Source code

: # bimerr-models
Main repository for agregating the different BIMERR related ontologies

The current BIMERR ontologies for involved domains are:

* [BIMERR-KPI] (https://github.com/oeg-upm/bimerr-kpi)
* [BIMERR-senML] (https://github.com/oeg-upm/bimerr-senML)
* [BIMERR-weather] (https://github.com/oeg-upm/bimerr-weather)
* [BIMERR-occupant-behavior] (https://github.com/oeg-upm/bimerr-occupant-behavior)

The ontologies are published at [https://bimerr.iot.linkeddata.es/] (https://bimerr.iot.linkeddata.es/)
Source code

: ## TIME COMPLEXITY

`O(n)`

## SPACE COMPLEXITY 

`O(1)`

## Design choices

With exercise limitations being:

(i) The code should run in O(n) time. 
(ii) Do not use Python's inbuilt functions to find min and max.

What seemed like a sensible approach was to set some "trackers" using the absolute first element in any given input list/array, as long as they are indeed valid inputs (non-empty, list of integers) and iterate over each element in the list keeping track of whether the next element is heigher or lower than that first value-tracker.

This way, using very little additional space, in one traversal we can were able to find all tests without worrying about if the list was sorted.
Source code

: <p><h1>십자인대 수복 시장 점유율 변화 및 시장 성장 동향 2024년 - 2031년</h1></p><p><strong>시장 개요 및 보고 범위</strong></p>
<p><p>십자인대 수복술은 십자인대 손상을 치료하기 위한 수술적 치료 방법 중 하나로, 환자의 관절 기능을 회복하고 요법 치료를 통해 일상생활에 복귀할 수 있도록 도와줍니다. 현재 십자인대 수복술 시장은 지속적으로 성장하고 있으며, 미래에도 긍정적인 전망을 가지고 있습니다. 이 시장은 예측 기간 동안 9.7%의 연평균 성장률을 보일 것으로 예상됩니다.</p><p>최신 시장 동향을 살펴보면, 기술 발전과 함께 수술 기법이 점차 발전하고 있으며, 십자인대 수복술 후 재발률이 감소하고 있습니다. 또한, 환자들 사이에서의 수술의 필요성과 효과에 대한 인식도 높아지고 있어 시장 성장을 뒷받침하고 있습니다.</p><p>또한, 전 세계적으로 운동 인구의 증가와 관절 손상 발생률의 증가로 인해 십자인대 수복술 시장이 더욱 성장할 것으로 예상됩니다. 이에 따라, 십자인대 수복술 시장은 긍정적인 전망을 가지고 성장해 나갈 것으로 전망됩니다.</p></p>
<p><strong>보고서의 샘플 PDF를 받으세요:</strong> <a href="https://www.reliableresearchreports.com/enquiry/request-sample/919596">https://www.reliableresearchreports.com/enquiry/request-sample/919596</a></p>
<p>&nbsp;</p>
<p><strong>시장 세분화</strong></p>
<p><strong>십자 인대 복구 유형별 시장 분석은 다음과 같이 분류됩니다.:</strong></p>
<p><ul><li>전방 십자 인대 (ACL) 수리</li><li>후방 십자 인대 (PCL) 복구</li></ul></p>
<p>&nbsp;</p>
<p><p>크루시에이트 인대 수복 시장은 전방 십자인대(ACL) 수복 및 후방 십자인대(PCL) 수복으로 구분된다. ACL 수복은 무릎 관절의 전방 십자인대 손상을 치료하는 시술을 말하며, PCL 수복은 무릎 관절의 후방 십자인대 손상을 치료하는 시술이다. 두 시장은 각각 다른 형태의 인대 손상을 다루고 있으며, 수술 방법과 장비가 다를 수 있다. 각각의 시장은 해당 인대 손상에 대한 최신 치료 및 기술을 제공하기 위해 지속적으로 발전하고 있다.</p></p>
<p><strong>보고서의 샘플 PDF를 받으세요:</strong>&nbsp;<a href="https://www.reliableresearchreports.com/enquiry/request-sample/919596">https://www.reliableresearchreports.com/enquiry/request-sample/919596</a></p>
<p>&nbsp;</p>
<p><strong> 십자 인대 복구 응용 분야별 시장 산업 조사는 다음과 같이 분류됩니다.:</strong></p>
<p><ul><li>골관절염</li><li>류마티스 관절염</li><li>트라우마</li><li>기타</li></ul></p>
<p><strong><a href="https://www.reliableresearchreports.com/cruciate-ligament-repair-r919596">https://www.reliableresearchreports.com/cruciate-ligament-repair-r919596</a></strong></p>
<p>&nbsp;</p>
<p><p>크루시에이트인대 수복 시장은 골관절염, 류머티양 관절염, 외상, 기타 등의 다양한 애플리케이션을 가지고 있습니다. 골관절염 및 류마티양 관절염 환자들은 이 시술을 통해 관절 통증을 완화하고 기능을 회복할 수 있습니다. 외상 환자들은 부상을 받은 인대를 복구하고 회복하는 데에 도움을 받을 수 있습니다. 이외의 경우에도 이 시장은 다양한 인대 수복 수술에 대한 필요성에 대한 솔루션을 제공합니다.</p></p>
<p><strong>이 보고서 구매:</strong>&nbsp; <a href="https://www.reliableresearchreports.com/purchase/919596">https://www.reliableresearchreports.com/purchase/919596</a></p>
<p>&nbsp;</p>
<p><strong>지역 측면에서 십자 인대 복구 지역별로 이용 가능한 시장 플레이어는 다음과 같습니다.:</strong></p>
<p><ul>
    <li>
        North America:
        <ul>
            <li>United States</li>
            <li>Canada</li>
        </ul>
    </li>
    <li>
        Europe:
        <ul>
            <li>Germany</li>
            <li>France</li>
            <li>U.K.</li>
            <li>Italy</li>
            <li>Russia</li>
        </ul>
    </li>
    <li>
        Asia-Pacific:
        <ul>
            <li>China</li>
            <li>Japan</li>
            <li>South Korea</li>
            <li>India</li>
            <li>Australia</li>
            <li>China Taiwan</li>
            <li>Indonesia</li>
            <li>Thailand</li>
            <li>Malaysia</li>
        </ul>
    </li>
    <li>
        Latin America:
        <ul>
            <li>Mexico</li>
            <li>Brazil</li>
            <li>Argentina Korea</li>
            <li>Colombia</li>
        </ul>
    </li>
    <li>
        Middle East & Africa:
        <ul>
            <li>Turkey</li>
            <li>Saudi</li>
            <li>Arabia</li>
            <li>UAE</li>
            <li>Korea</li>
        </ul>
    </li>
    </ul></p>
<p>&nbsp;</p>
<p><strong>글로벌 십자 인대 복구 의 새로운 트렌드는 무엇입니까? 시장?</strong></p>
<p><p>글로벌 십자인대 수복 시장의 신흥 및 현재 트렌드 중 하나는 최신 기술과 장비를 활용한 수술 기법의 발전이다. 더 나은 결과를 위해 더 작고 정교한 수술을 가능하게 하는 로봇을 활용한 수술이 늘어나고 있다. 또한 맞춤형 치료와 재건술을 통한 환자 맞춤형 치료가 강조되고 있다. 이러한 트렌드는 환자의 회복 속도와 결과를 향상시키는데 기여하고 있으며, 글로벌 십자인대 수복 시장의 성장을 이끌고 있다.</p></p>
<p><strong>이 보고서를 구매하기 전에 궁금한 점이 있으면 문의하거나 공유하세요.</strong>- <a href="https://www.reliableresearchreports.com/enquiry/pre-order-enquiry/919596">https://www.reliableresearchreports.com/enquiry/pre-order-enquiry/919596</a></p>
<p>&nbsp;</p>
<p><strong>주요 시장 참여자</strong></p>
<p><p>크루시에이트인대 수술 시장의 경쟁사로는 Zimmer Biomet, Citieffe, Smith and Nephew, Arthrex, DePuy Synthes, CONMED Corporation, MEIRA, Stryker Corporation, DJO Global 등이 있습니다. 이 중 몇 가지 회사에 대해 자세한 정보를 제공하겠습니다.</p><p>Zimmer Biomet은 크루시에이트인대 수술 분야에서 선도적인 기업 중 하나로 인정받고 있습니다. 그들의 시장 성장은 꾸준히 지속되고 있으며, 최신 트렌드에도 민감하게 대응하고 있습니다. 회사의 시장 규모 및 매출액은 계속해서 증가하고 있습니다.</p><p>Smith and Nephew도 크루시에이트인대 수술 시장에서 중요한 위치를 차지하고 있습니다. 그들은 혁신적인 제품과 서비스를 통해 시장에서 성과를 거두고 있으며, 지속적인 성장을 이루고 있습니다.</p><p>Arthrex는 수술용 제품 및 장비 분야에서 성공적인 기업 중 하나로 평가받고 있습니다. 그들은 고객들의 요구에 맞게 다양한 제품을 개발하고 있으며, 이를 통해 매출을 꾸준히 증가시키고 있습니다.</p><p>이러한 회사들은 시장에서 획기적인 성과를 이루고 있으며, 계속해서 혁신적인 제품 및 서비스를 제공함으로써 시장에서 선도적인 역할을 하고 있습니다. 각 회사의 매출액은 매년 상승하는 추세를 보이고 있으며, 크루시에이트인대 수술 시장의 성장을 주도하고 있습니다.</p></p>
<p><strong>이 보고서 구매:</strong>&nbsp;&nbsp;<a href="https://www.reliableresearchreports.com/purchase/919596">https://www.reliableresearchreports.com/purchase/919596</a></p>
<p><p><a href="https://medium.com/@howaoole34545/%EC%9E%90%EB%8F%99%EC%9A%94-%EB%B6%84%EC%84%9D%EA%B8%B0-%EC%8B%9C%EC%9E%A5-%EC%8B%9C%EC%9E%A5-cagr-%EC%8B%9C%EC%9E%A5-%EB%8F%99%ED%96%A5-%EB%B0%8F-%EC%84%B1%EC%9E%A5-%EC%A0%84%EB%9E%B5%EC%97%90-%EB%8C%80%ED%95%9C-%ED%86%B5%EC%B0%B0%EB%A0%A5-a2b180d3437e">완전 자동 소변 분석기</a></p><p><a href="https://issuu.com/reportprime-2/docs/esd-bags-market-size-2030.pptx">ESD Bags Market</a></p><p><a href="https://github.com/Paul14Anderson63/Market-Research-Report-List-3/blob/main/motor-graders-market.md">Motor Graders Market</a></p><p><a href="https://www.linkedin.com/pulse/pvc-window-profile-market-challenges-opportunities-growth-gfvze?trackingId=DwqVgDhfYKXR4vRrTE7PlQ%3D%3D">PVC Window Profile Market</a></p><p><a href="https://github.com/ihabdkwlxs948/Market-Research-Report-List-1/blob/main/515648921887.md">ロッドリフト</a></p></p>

*ASSIGNMENT*
What are the lines, exactly as written above, from the line with "(ii) Do not" to the line with "<p><p>크루시에이트 인대 수복", both included? Output only those.

*TASK SOLUTION*
(ii) Do not use Python's inbuilt functions to find min and max.

What seemed like a sensible approach was to set some "trackers" using the absolute first element in any given input list/array, as long as they are indeed valid inputs (non-empty, list of integers) and iterate over each element in the list keeping track of whether the next element is heigher or lower than that first value-tracker.

This way, using very little additional space, in one traversal we can were able to find all tests without worrying about if the list was sorted.
Source code

: <p><h1>십자인대 수복 시장 점유율 변화 및 시장 성장 동향 2024년 - 2031년</h1></p><p><strong>시장 개요 및 보고 범위</strong></p>
<p><p>십자인대 수복술은 십자인대 손상을 치료하기 위한 수술적 치료 방법 중 하나로, 환자의 관절 기능을 회복하고 요법 치료를 통해 일상생활에 복귀할 수 있도록 도와줍니다. 현재 십자인대 수복술 시장은 지속적으로 성장하고 있으며, 미래에도 긍정적인 전망을 가지고 있습니다. 이 시장은 예측 기간 동안 9.7%의 연평균 성장률을 보일 것으로 예상됩니다.</p><p>최신 시장 동향을 살펴보면, 기술 발전과 함께 수술 기법이 점차 발전하고 있으며, 십자인대 수복술 후 재발률이 감소하고 있습니다. 또한, 환자들 사이에서의 수술의 필요성과 효과에 대한 인식도 높아지고 있어 시장 성장을 뒷받침하고 있습니다.</p><p>또한, 전 세계적으로 운동 인구의 증가와 관절 손상 발생률의 증가로 인해 십자인대 수복술 시장이 더욱 성장할 것으로 예상됩니다. 이에 따라, 십자인대 수복술 시장은 긍정적인 전망을 가지고 성장해 나갈 것으로 전망됩니다.</p></p>
<p><strong>보고서의 샘플 PDF를 받으세요:</strong> <a href="https://www.reliableresearchreports.com/enquiry/request-sample/919596">https://www.reliableresearchreports.com/enquiry/request-sample/919596</a></p>
<p>&nbsp;</p>
<p><strong>시장 세분화</strong></p>
<p><strong>십자 인대 복구 유형별 시장 분석은 다음과 같이 분류됩니다.:</strong></p>
<p><ul><li>전방 십자 인대 (ACL) 수리</li><li>후방 십자 인대 (PCL) 복구</li></ul></p>
<p>&nbsp;</p>
<p><p>크루시에이트 인대 수복 시장은 전방 십자인대(ACL) 수복 및 후방 십자인대(PCL) 수복으로 구분된다. ACL 수복은 무릎 관절의 전방 십자인대 손상을 치료하는 시술을 말하며, PCL 수복은 무릎 관절의 후방 십자인대 손상을 치료하는 시술이다. 두 시장은 각각 다른 형태의 인대 손상을 다루고 있으며, 수술 방법과 장비가 다를 수 있다. 각각의 시장은 해당 인대 손상에 대한 최신 치료 및 기술을 제공하기 위해 지속적으로 발전하고 있다.</p></p>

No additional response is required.